Cassaforte is an young idiomatic Clojure client for Cassandra. Its API and code style closely follow other ClojureWerkz projects, namely Monger, Welle, Neocons, Elastisch and Spyglass.
- Provide a Clojure-friendly, easy to use API that reflects Cassandra's data model well. Dealing with the Cassandra Thrift API quirks is counterproductive.
- Be well maintained.
- Be well documented.
- Be well tested.
- Target Clojure 1.3.0 and later from the ground up.
- Integrate with libraries like clojure.data.json and Joda Time.
- Support URI connections to be friendly to Heroku and other PaaS providers.
Cassaforte is very young. We put it out there mostly to gather feedback from our friends who use Cassandra and to have CI on travis-ci.org. It almost certainly is not useable enough for anyone but the author. When Cassaforte matures, we will update this section.
- Connection to a single node
- Create, destroy keyspace
- CQL 3.0 queries, including queries with placeholders (?, a la JDBC)
- Deserialization of column names and values according to response schema (not all types are supported yet)
Cassaforte is built from the ground up for Clojure 1.3 and up.
Cassaforte is built from the ground up for Cassandra 1.1 and up and is built around CQL.
Cassaforte is a young project and until 1.0 is released and documentation guides are written, it may be challenging to use for anyone except the author. For code examples, see our test suite.
Once the documentation site is up, we will update this section.

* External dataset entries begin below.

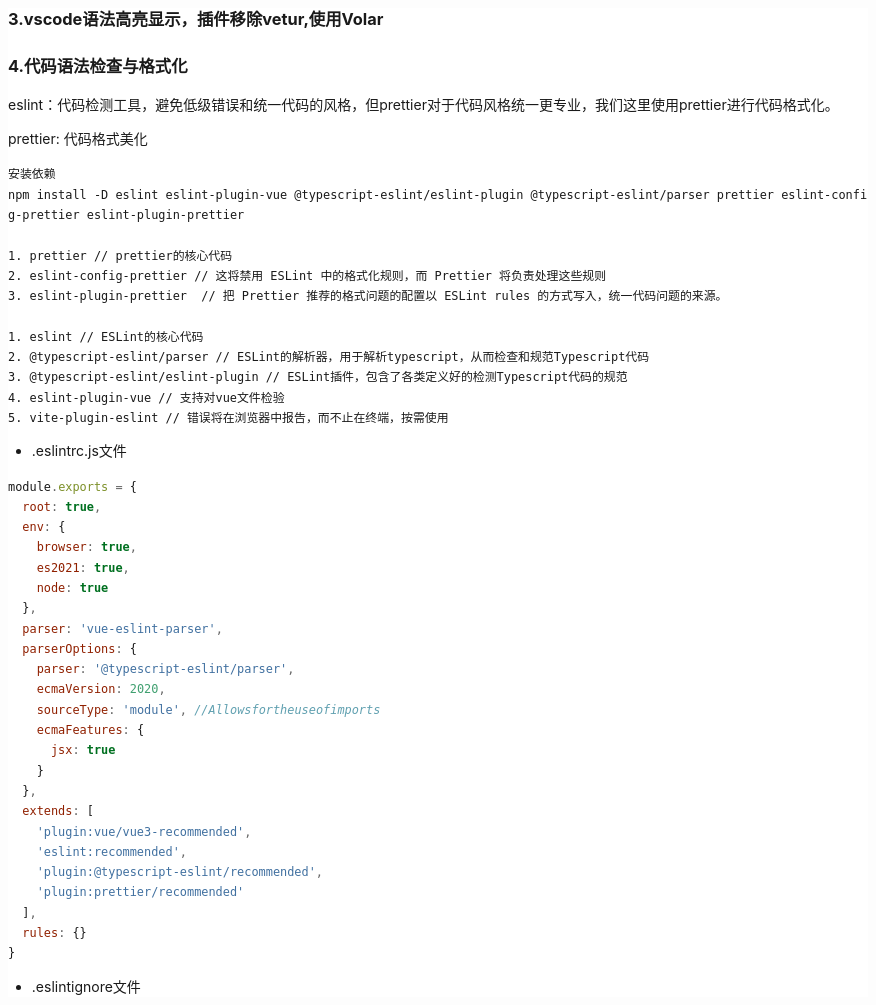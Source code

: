 ### 3.vscode语法高亮显示，插件移除vetur,使用Volar

### 4.代码语法检查与格式化

eslint：代码检测工具，避免低级错误和统一代码的风格，但prettier对于代码风格统一更专业，我们这里使用prettier进行代码格式化。

prettier: 代码格式美化

```shell
安装依赖
npm install -D eslint eslint-plugin-vue @typescript-eslint/eslint-plugin @typescript-eslint/parser prettier eslint-config-prettier eslint-plugin-prettier

1. prettier // prettier的核心代码
2. eslint-config-prettier // 这将禁用 ESLint 中的格式化规则，而 Prettier 将负责处理这些规则
3. eslint-plugin-prettier  // 把 Prettier 推荐的格式问题的配置以 ESLint rules 的方式写入，统一代码问题的来源。

1. eslint // ESLint的核心代码
2. @typescript-eslint/parser // ESLint的解析器，用于解析typescript，从而检查和规范Typescript代码
3. @typescript-eslint/eslint-plugin // ESLint插件，包含了各类定义好的检测Typescript代码的规范
4. eslint-plugin-vue // 支持对vue文件检验
5. vite-plugin-eslint // 错误将在浏览器中报告，而不止在终端，按需使用
```

- .eslintrc.js文件

```javascript
module.exports = {
  root: true,
  env: {
    browser: true,
    es2021: true,
    node: true
  },
  parser: 'vue-eslint-parser',
  parserOptions: {
    parser: '@typescript-eslint/parser',
    ecmaVersion: 2020,
    sourceType: 'module', //Allowsfortheuseofimports
    ecmaFeatures: {
      jsx: true
    }
  },
  extends: [
    'plugin:vue/vue3-recommended',
    'eslint:recommended',
    'plugin:@typescript-eslint/recommended',
    'plugin:prettier/recommended'
  ],
  rules: {}
}
```

- .eslintignore文件
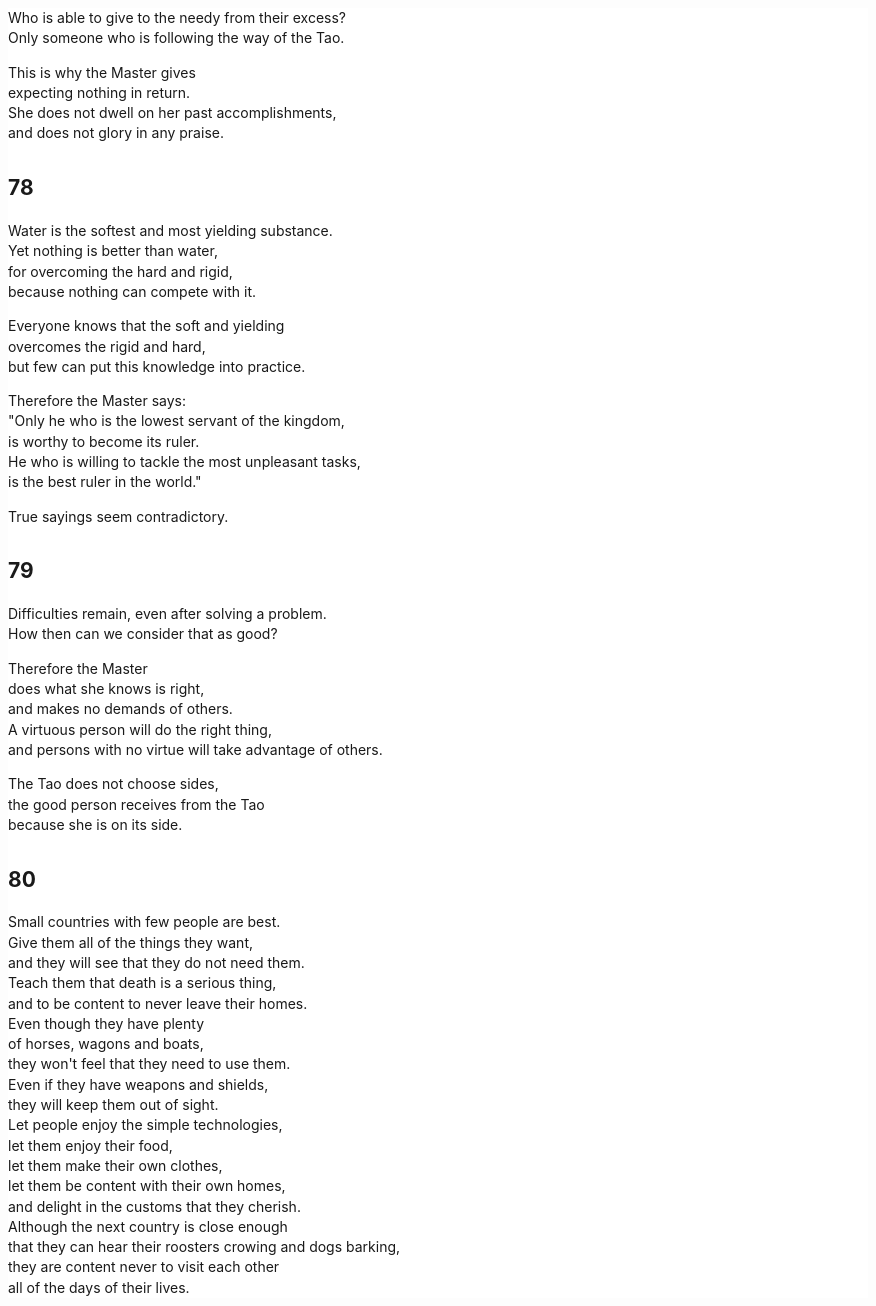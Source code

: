 Who is able to give to the needy from their excess?  
Only someone who is following the way of the Tao.  

This is why the Master gives  
expecting nothing in return.  
She does not dwell on her past accomplishments,  
and does not glory in any praise.  

## 78

Water is the softest and most yielding substance.  
Yet nothing is better than water,  
for overcoming the hard and rigid,  
because nothing can compete with it.  

Everyone knows that the soft and yielding  
overcomes the rigid and hard,  
but few can put this knowledge into practice.  

Therefore the Master says:  
"Only he who is the lowest servant of the kingdom,  
is worthy to become its ruler.  
He who is willing to tackle the most unpleasant tasks,  
is the best ruler in the world."  

True sayings seem contradictory.  

## 79

Difficulties remain, even after solving a problem.  
How then can we consider that as good?  

Therefore the Master  
does what she knows is right,  
and makes no demands of others.  
A virtuous person will do the right thing,  
and persons with no virtue will take advantage of others.  

The Tao does not choose sides,  
the good person receives from the Tao  
because she is on its side.  

## 80

Small countries with few people are best.  
Give them all of the things they want,  
and they will see that they do not need them.  
Teach them that death is a serious thing,  
and to be content to never leave their homes.  
Even though they have plenty  
of horses, wagons and boats,  
they won't feel that they need to use them.  
Even if they have weapons and shields,  
they will keep them out of sight.  
Let people enjoy the simple technologies,  
let them enjoy their food,  
let them make their own clothes,  
let them be content with their own homes,  
and delight in the customs that they cherish.  
Although the next country is close enough  
that they can hear their roosters crowing and dogs barking,  
they are content never to visit each other  
all of the days of their lives.  
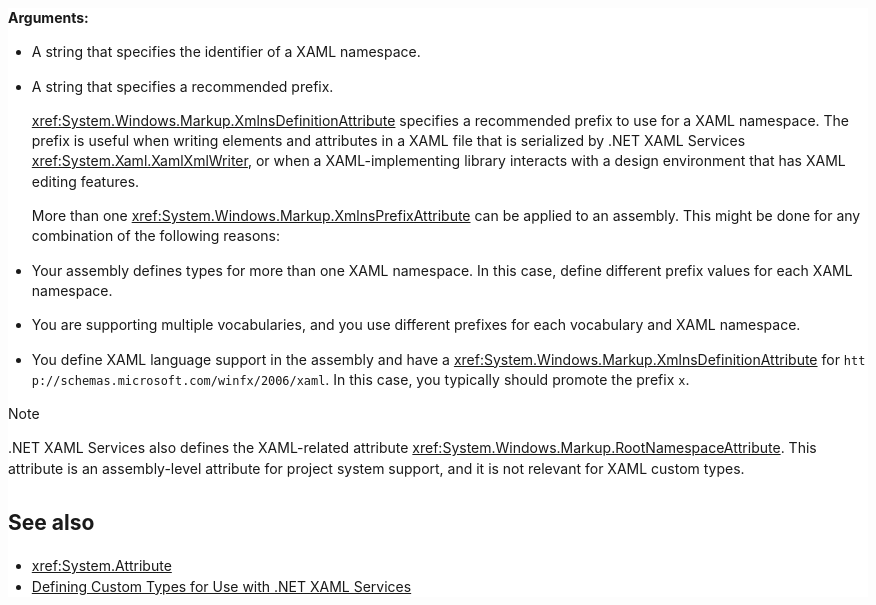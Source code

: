 **Arguments:**

- A string that specifies the identifier of a XAML namespace.

- A string that specifies a recommended prefix.

  <xref:System.Windows.Markup.XmlnsDefinitionAttribute> specifies a recommended prefix to use for a XAML namespace. The prefix is useful when writing elements and attributes in a XAML file that is serialized by .NET XAML Services <xref:System.Xaml.XamlXmlWriter>, or when a XAML-implementing library interacts with a design environment that has XAML editing features.

  More than one <xref:System.Windows.Markup.XmlnsPrefixAttribute> can be applied to an assembly. This might be done for any combination of the following reasons:

- Your assembly defines types for more than one XAML namespace. In this case, define different prefix values for each XAML namespace.

- You are supporting multiple vocabularies, and you use different prefixes for each vocabulary and XAML namespace.

- You define XAML language support in the assembly and have a <xref:System.Windows.Markup.XmlnsDefinitionAttribute> for `http://schemas.microsoft.com/winfx/2006/xaml`. In this case, you typically should promote the prefix `x`.

> [!NOTE]
> .NET XAML Services also defines the XAML-related attribute <xref:System.Windows.Markup.RootNamespaceAttribute>. This attribute is an assembly-level attribute for project system support, and it is not relevant for XAML custom types.

## See also

- <xref:System.Attribute>
- [Defining Custom Types for Use with .NET XAML Services](define-custom-types.md)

To subscribe for announcements of releases, important changes and so on, please follow @ClojureWerkz on Twitter.
Cassaforte artifacts are released to Clojars. If you are using Maven, add the following repository
definition to your pom.xml
:
<repository>
<id>clojars.org</id>
<url>http://clojars.org/repo</url>
</repository>
With Leiningen:
[clojurewerkz/cassaforte "1.0.0-beta1"]
With Maven:
<dependency>
<groupId>clojurewerkz</groupId>
<artifactId>cassaforte</artifactId>
<version>1.0.0-beta1</version>
</dependency>
Cassaforte is part of the group of libraries known as ClojureWerkz, together with Monger, Welle, Elastisch, Neocons and several others.
CI is hosted by travis-ci.org
Cassaforte uses Leiningen 2. Make sure you have it installed and then run tests against all supported Clojure versions using
lein2 all test
Then create a branch and make your changes on it. Once you are done with your changes and all tests pass, submit a pull request on Github.
Copyright (C) 2012 Michael S. Klishin, Alex Petrov
Distributed under the Eclipse Public License, the same as Clojure.